Monday, January 9, 2012
Man on Film: Tinker Tailor Soldier Spy
Tinker Tailor Soldier Spy is a throw-back to the spy thrillers of old. In total, there are three gunshots fired (if I remember correctly), yet the audience is kept precariously on the edge of their seats for the duration of the film. Suspense is built masterfully through old-fashioned means that do not come across as dated, choosing to forgo the bells and whistles of recent thrillers, instead reveling in actually constructing a labyrinthine plot with characters that earn the emotions the viewer is supposed to invest in them while giving plausible rationale for betrayal to each of the titular chess pieces.

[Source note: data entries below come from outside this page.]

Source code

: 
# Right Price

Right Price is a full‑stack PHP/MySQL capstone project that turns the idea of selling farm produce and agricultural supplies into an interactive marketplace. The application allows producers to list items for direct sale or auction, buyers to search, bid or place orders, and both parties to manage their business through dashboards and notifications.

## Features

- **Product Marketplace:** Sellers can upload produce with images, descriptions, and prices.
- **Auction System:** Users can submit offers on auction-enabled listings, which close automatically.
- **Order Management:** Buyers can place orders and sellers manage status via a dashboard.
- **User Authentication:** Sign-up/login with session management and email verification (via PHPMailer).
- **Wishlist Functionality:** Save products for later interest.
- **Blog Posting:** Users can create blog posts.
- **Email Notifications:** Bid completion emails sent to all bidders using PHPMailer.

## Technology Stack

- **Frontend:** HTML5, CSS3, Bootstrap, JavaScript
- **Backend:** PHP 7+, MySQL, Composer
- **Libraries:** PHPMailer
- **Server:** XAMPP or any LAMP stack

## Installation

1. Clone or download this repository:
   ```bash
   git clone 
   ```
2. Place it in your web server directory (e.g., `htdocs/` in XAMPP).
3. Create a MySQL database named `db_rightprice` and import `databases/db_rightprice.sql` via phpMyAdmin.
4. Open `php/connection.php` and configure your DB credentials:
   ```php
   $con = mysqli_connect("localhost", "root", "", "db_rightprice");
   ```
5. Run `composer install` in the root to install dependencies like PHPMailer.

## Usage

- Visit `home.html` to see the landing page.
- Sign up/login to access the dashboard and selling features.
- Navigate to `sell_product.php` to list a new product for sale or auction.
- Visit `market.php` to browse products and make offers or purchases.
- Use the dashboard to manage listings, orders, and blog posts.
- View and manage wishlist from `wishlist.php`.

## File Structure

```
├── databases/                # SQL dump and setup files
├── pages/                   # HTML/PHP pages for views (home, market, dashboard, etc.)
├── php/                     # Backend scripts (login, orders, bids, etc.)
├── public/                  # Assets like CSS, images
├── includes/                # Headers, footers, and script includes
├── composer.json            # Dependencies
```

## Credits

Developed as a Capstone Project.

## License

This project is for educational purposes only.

In piecing together this tale, Alfredson nails the stark 70s British look. It's hard to tell if the sun ever shined during filming, but it looks fantastic for having the sun nearly eliminated. The art direction and production design succeed in vividly capturing the era. Alfredson's lens lets in only the dreary and, in doing so, captures the mood with aplomb.
All of this would be for naught were it not for the performances, especially those of Gary Oldman and Benedict Cumberbatch. Both carry the film with their cool, calm, and restraint. The brief views of their characters' human sides make the audience care--brilliantly so, as this is done through was equates to little more than filmic snapshots. With Oldman, one expects him to seamlessly embody his character without ego, but Cumberbatch (the titular Sherlock in the outstanding BBC series) distinguishes himself well amongst a cast that includes Colin Firth, John Hurt, and Tom Hardy. While everyone holds down their own role in a tonally apropos fashion, it is Cumberbatch and Oldman who distinguish themselves above the others
If Alfredson was at all concerned with having bitten off more than he could chew, he can sleep soundly because he followed up Let the Right One In with a fantastic espionage thriller that captures the feel of its ancestors while feeling entirely fresh on the current cinematic landscape. Yes, this is odd to say about something that is the second adaptation of le Carré's 1974 novel, but regardless of whether or not you've seen the 1979 BBC mini-series or not, the statement remains true. Alfredson's Tinker Tailor Soldier Spy is a helluva palette cleanser from the dreck that otherwise litters this landscape.